■ WHAT YOU ARE ASKED TO DO ■
Needed from the data below: every line from the one with "112 - Koşul" up to and including the one with "120 - Döngüler", repeated exactly and with nothing else.

[Data excerpts]
------------------------------------------------------------

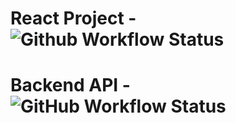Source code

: # React Project -  ![Github Workflow Status](https://github.com/Sawarni/ReactProjects/actions/workflows/node.js.yml/badge.svg)
# Backend API - ![GitHub Workflow Status](https://github.com/Sawarni/ReactProjects/actions/workflows/dotnet.yml/badge.svg)
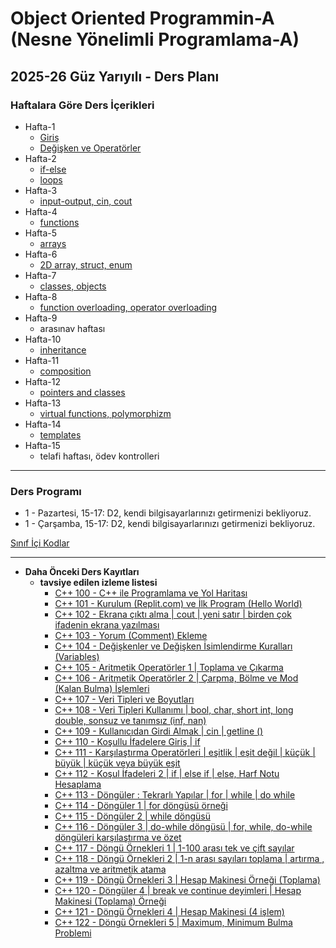 # Object Oriented Programmin-A (Nesne Yönelimli Programlama-A)
## 2025-26 Güz Yarıyılı - Ders Planı 

### Haftalara Göre Ders İçerikleri
* Hafta-1
  * [Giriş](100_cpp_basics/0_introduction/readme.md)
  * [Değişken ve Operatörler](100_cpp_basics/1_variables_and_operators/readme.md)
* Hafta-2
  * [if-else](100_cpp_basics/2.1_if-else/readme.md)
  * [loops](100_cpp_basics/2.2_loops/readme.md)
* Hafta-3
  * [input-output, cin, cout](100_cpp_basics/3_input-output/readme.md)
* Hafta-4
  * [functions](100_cpp_basics/4_functions/readme.md)
* Hafta-5
  * [arrays](100_cpp_basics/5_arrays/readme.md)
* Hafta-6
  * [2D array, struct, enum](100_cpp_basics/6_2Darray_struct_enum/readme.md)
* Hafta-7
  * [classes, objects](200_cpp_classes/07_classes-objects/readme.md)
* Hafta-8
  * [function overloading, operator overloading](200_cpp_classes/08_overloading/readme.md)
* Hafta-9
  * arasınav haftası
* Hafta-10
  * [inheritance](200_cpp_classes/10_inheritance-composition/readme.md)
* Hafta-11
  * [composition](200_cpp_classes/10_inheritance-composition/readme.md)
* Hafta-12
  * [pointers and classes](200_cpp_classes/11_pointers-to-classes/readme.md)
* Hafta-13
  * [virtual functions, polymorphizm](200_cpp_classes/12_virtual-functions/readme.md) 
* Hafta-14
  * [templates](200_cpp_classes/13_templates/readme.md)
* Hafta-15
  * telafi haftası, ödev kontrolleri

--- 

### Ders Programı 
* 1 - Pazartesi, 15-17: D2, kendi bilgisayarlarınızı getirmenizi bekliyoruz.
* 1 - Çarşamba, 15-17: D2, kendi bilgisayarlarınızı getirmenizi bekliyoruz.

[Sınıf İçi Kodlar](https://replit.com/@zaferyavuz3/learn-cpp)

---

* **Daha Önceki Ders Kayıtları**
  * **tavsiye edilen izleme listesi**
    * [C++ 100 - C++ ile Programlama ve Yol Haritası](https://www.youtube.com/watch?v=2GFTynfGG90&list=PLqiHvxGteAQdk1kl7dnt_Cvy9veTYVPv9&index=1)
    * [C++ 101 - Kurulum (Replit.com) ve İlk Program (Hello World)](https://www.youtube.com/watch?v=DniXkYikXTY&list=PLqiHvxGteAQdk1kl7dnt_Cvy9veTYVPv9&index=2)
    * [C++ 102 - Ekrana çıktı alma | cout | yeni satır | birden çok ifadenin ekrana yazılması](https://www.youtube.com/watch?v=aeoW4LDX2GM&list=PLqiHvxGteAQdk1kl7dnt_Cvy9veTYVPv9&index=3)
    * [C++ 103 - Yorum (Comment) Ekleme](https://www.youtube.com/watch?v=qxVvfoXBJ2I&list=PLqiHvxGteAQdk1kl7dnt_Cvy9veTYVPv9&index=4)
    * [C++ 104 - Değişkenler ve Değişken İsimlendirme Kuralları (Variables)](https://www.youtube.com/watch?v=6E_Z-8gW-7s&list=PLqiHvxGteAQdk1kl7dnt_Cvy9veTYVPv9&index=5)
    * [C++ 105 - Aritmetik Operatörler 1 | Toplama ve Çıkarma](https://www.youtube.com/watch?v=7mkoK2cUjI4&list=PLqiHvxGteAQdk1kl7dnt_Cvy9veTYVPv9&index=6)
    * [C++ 106 - Aritmetik Operatörler 2 | Çarpma, Bölme ve Mod (Kalan Bulma) İşlemleri](https://www.youtube.com/watch?v=RVpL0dPoQjM&list=PLqiHvxGteAQdk1kl7dnt_Cvy9veTYVPv9&index=7)
    * [C++ 107 - Veri Tipleri ve Boyutları](https://www.youtube.com/watch?v=jLNKzNrTn2A&list=PLqiHvxGteAQdk1kl7dnt_Cvy9veTYVPv9&index=8)
    * [C++ 108 - Veri Tipleri Kullanımı | bool, char, short int, long double, sonsuz ve tanımsız (inf, nan)](https://www.youtube.com/watch?v=ykaI9gw3zQM&list=PLqiHvxGteAQdk1kl7dnt_Cvy9veTYVPv9&index=9)
    * [C++ 109 - Kullanıcıdan Girdi Almak | cin | getline ()](https://www.youtube.com/watch?v=D1V_kRhzhGE&list=PLqiHvxGteAQdk1kl7dnt_Cvy9veTYVPv9&index=10)
    * [C++ 110 - Koşullu İfadelere Giriş | if](https://www.youtube.com/watch?v=rg8bCswVlnQ&list=PLqiHvxGteAQdk1kl7dnt_Cvy9veTYVPv9&index=11)
    * [C++ 111 - Karşılaştırma Operatörleri | eşitlik | eşit değil | küçük | büyük | küçük veya büyük eşit](https://www.youtube.com/watch?v=4Lp0j1Pl1e0&list=PLqiHvxGteAQdk1kl7dnt_Cvy9veTYVPv9&index=12)
    * [C++ 112 - Koşul İfadeleri 2 | if | else if | else, Harf Notu Hesaplama](https://www.youtube.com/watch?v=vmVHvQr_aVc&list=PLqiHvxGteAQdk1kl7dnt_Cvy9veTYVPv9&index=13)
    * [C++ 113 - Döngüler : Tekrarlı Yapılar | for | while | do while](https://www.youtube.com/watch?v=tF8Tg1EiHeU&list=PLqiHvxGteAQdk1kl7dnt_Cvy9veTYVPv9&index=14)
    * [C++ 114 - Döngüler 1 | for döngüsü örneği](https://www.youtube.com/watch?v=nGCcRHy4Evg&list=PLqiHvxGteAQdk1kl7dnt_Cvy9veTYVPv9&index=15)
    * [C++ 115 - Döngüler 2 | while döngüsü](https://www.youtube.com/watch?v=xI0IUhVwlHE&list=PLqiHvxGteAQdk1kl7dnt_Cvy9veTYVPv9&index=16)
    * [C++ 116 - Döngüler 3 | do-while döngüsü | for, while, do-while döngüleri karşılaştırma ve özet](https://www.youtube.com/watch?v=zZ3pOIQZfhQ&list=PLqiHvxGteAQdk1kl7dnt_Cvy9veTYVPv9&index=17)
    * [C++ 117 - Döngü Örnekleri 1 | 1-100 arası tek ve çift sayılar](https://www.youtube.com/watch?v=4P5WthNPjp0&list=PLqiHvxGteAQdk1kl7dnt_Cvy9veTYVPv9&index=18)
    * [C++ 118 - Döngü Örnekleri 2 | 1-n arası sayıları toplama | artırma , azaltma ve aritmetik atama](https://www.youtube.com/watch?v=nclJZGLw2bk&list=PLqiHvxGteAQdk1kl7dnt_Cvy9veTYVPv9&index=19)
    * [C++ 119 - Döngü Örnekleri 3 | Hesap Makinesi Örneği (Toplama)](https://www.youtube.com/watch?v=PSOrKoUq-Gs&list=PLqiHvxGteAQdk1kl7dnt_Cvy9veTYVPv9&index=20)
    * [C++ 120 - Döngüler 4 | break ve continue deyimleri | Hesap Makinesi (Toplama) Örneği](https://www.youtube.com/watch?v=L5PxGoTqAz4&list=PLqiHvxGteAQdk1kl7dnt_Cvy9veTYVPv9&index=21)
    * [C++ 121 - Döngü Örnekleri 4 | Hesap Makinesi (4 işlem)](https://www.youtube.com/watch?v=PYbjjoafv8w&list=PLqiHvxGteAQdk1kl7dnt_Cvy9veTYVPv9&index=22)
    * [C++ 122 - Döngü Örnekleri 5 | Maximum, Minimum Bulma Problemi](https://www.youtube.com/watch?v=99sreSHbP2k&list=PLqiHvxGteAQdk1kl7dnt_Cvy9veTYVPv9&index=23)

------------------------------------------------------------

■ ANSWER TO THIS PROBLEM ■
    * [C++ 112 - Koşul İfadeleri 2 | if | else if | else, Harf Notu Hesaplama](https://www.youtube.com/watch?v=vmVHvQr_aVc&list=PLqiHvxGteAQdk1kl7dnt_Cvy9veTYVPv9&index=13)
    * [C++ 113 - Döngüler : Tekrarlı Yapılar | for | while | do while](https://www.youtube.com/watch?v=tF8Tg1EiHeU&list=PLqiHvxGteAQdk1kl7dnt_Cvy9veTYVPv9&index=14)
    * [C++ 114 - Döngüler 1 | for döngüsü örneği](https://www.youtube.com/watch?v=nGCcRHy4Evg&list=PLqiHvxGteAQdk1kl7dnt_Cvy9veTYVPv9&index=15)
    * [C++ 115 - Döngüler 2 | while döngüsü](https://www.youtube.com/watch?v=xI0IUhVwlHE&list=PLqiHvxGteAQdk1kl7dnt_Cvy9veTYVPv9&index=16)
    * [C++ 116 - Döngüler 3 | do-while döngüsü | for, while, do-while döngüleri karşılaştırma ve özet](https://www.youtube.com/watch?v=zZ3pOIQZfhQ&list=PLqiHvxGteAQdk1kl7dnt_Cvy9veTYVPv9&index=17)
    * [C++ 117 - Döngü Örnekleri 1 | 1-100 arası tek ve çift sayılar](https://www.youtube.com/watch?v=4P5WthNPjp0&list=PLqiHvxGteAQdk1kl7dnt_Cvy9veTYVPv9&index=18)
    * [C++ 118 - Döngü Örnekleri 2 | 1-n arası sayıları toplama | artırma , azaltma ve aritmetik atama](https://www.youtube.com/watch?v=nclJZGLw2bk&list=PLqiHvxGteAQdk1kl7dnt_Cvy9veTYVPv9&index=19)
    * [C++ 119 - Döngü Örnekleri 3 | Hesap Makinesi Örneği (Toplama)](https://www.youtube.com/watch?v=PSOrKoUq-Gs&list=PLqiHvxGteAQdk1kl7dnt_Cvy9veTYVPv9&index=20)
    * [C++ 120 - Döngüler 4 | break ve continue deyimleri | Hesap Makinesi (Toplama) Örneği](https://www.youtube.com/watch?v=L5PxGoTqAz4&list=PLqiHvxGteAQdk1kl7dnt_Cvy9veTYVPv9&index=21)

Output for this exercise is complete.